4.0 out of 5 stars Product of its time
Reviewed in the United Kingdom on October 22, 2013
Read this, and you’ll be reading a nineteenth-century work of fiction. Expect it to be wordy and verbose, possibly a little over-written. It’s a product of it’s times – find me a nineteenth-century novel that isn’t over-written! If you’re happy with the style, then you’ll enjoy The Scarlet Letter. It centres on Hester, an adulteress who has to rebuild her life while her presumed-dead husband seeks revenge against the husband of her illegitimate child. The introductory autobiography by Nathaniel Hawthorne doesn’t really add much, but the story itself is verging on a classic.

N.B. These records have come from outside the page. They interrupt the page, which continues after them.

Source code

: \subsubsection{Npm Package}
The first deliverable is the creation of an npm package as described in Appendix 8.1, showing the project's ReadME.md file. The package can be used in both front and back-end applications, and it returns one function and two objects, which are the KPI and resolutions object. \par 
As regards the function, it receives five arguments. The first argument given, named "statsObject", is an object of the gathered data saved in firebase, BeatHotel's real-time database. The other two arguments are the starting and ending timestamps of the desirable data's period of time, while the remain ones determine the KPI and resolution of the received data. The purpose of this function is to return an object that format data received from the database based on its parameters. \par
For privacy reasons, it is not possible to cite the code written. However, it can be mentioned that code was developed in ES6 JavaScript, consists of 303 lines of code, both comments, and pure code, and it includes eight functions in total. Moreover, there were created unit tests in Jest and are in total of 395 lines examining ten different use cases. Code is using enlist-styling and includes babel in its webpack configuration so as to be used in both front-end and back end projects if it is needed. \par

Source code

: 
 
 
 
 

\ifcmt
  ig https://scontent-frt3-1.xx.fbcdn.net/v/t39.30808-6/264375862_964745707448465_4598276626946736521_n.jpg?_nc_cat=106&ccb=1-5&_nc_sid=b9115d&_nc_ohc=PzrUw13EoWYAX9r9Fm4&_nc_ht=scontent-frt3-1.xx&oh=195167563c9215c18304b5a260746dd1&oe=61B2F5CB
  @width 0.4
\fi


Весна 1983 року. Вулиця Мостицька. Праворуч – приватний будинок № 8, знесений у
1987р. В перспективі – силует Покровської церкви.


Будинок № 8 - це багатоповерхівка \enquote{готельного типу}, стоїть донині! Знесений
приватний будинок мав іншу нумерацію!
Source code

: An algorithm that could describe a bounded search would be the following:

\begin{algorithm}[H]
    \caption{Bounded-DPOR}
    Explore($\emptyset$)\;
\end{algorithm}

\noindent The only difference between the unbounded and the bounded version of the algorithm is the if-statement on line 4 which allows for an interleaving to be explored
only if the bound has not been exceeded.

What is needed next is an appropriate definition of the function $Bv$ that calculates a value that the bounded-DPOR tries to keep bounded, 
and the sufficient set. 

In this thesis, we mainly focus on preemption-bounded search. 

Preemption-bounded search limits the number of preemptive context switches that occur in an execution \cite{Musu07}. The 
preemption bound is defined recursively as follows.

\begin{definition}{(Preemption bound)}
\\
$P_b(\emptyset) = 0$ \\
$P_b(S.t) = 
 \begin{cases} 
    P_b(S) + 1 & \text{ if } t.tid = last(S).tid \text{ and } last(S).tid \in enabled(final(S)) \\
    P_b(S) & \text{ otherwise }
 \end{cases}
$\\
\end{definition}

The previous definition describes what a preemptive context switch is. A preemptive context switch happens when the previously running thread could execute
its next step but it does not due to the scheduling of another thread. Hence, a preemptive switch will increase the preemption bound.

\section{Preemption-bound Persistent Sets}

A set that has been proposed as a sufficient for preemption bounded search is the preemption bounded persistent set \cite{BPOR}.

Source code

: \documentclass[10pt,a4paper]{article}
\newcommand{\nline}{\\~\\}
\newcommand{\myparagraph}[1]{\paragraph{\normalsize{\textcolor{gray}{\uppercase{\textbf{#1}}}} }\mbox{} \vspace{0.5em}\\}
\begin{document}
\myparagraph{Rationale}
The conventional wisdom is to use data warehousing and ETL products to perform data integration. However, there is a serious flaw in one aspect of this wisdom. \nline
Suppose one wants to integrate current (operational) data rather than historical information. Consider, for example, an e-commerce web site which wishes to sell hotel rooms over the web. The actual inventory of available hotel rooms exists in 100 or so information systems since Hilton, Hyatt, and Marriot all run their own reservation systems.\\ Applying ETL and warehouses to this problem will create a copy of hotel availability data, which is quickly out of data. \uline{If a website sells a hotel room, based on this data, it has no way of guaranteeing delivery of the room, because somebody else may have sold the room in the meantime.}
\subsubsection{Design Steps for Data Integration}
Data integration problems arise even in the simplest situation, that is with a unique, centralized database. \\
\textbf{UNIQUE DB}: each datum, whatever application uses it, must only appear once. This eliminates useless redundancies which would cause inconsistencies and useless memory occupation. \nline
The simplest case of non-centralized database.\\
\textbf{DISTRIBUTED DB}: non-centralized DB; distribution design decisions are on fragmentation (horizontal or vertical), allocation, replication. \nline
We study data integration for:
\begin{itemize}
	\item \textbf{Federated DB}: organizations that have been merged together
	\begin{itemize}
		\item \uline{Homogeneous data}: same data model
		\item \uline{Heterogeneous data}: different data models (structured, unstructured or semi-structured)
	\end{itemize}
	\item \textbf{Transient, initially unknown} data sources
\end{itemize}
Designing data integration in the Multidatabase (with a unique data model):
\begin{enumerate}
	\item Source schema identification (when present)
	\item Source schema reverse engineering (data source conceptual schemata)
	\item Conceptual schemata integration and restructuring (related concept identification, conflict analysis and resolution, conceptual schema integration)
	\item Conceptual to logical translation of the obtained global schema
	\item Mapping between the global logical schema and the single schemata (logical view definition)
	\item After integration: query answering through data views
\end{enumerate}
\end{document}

3.0 out of 5 stars not what i expected
Reviewed in the United Kingdom on February 20, 2014
Firstly, the opening few chapters of this book are quite strange, and not related to the storyline particularly – I don’t know whether these bits are included in every version, but I certainly found them something to be ploughed through in order to get to the main story! The story is about Hester Prynne, a woman who is forced to make and wear a scarlet ‘A’ after she conceives and births a child out of wedlock and refuses to name the father. There are some salient points about organised religion (in this case Puritan legalism) and how Hester is hypocritically condemned by many people in the village. Hester is likeable. However I found one character to be very strange – Roger Chillingworth – his character seems to change a bit, though maybe this was just my understanding of it! And the child Pearl is also an odd one, but this is more obviously a literary device as Hawthorne uses her to symbolise Hester’s sin. The writing is at times quite difficult to get into because of the time in which this book was written, and this isn’t the most gripping book I’ve ever read, but it’s worth a read.